PSYCHOLOGICALLY SAFE ORGANIZATIONS

I watched a video by Trevor Ragan called, Better Leadership and Learning, whereby he described the concept of psychological safety.  

Noting the work of Harvard professor Amy Edmondson, he states that the single characteristic that predicts a successful team is whether or not teammates feel psychologically safe.  

You should look up the video, but psychologically safe organizations have teammates who feel like they can speak up, deal with issues openly and learn from mistakes.  The converse is true.  Where people don’t feel safe, they don’t speak up. They bury issues until they become bigger problems that demand attention, and repeat mistakes because learning doesn’t take place.  

He further states that teams create psychological safety when individuals on the team are willing to “model vulnerability.”   

What do vulnerable teammates do?  

They ask the question that everyone is thinking.  You’ve had the experience where someone asks the question that was on your mind, but you were reluctant to ask it.  Once that question gets asked, dialogue typically opens, and more questions follow.  Ask the question.  

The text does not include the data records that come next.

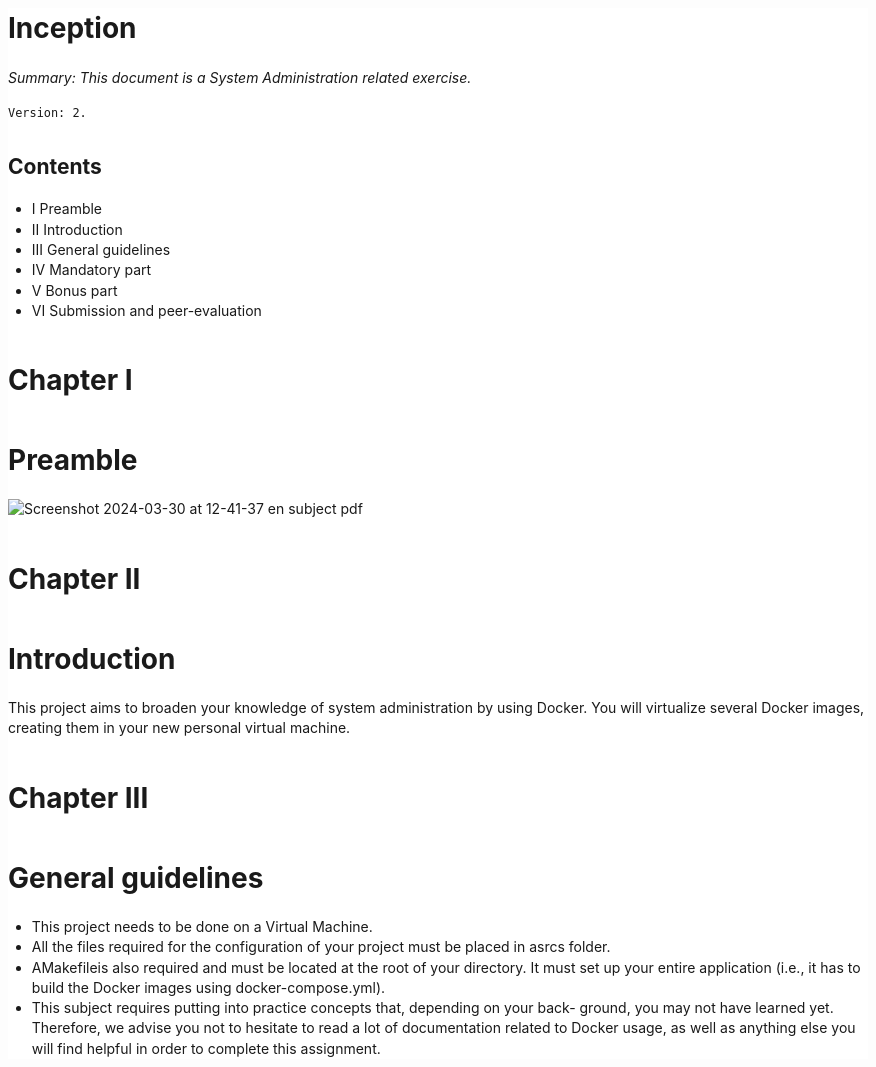 # Inception

_Summary: This document is a System Administration related exercise._

```
Version: 2.
```

## Contents

- I Preamble
- II Introduction
- III General guidelines
- IV Mandatory part
- V Bonus part
- VI Submission and peer-evaluation


# Chapter I

# Preamble
![Screenshot 2024-03-30 at 12-41-37 en subject pdf](https://github.com/Tiagochicoo/inception/assets/49552668/6e228e47-f3e7-4ed4-853b-1a8f91ec79b8)

# Chapter II

# Introduction

This project aims to broaden your knowledge of system administration by using Docker.
You will virtualize several Docker images, creating them in your new personal virtual
machine.


# Chapter III

# General guidelines

- This project needs to be done on a Virtual Machine.
- All the files required for the configuration of your project must be placed in asrcs
    folder.
- AMakefileis also required and must be located at the root of your directory. It
    must set up your entire application (i.e., it has to build the Docker images using
    docker-compose.yml).
- This subject requires putting into practice concepts that, depending on your back-
    ground, you may not have learned yet. Therefore, we advise you not to hesitate to
    read a lot of documentation related to Docker usage, as well as anything else you
    will find helpful in order to complete this assignment.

They acknowledge the situation that everyone sees.  This is called naming the elephant in the room.  We use the phrase “putting the facts on the table” as an indication of our culture.  Facts and situations that everyone sees and fails to bring forth are prolonging the inevitable.  Name the elephants.  

Go first.  Raise your hand.  Volunteer to take the first at-bat.  Show others that while the risk is real, the opportunity is worth the risk.  

Offer to help.  Once the process begins, join in.  Be willing to add to the effort.   

I’ve been on teams that lean in.  They care.  They help.  They sacrifice.  I’m on one of those teams now.  I appreciate the “vulnerability” you bring to work situations every day.  It’s what has made us great.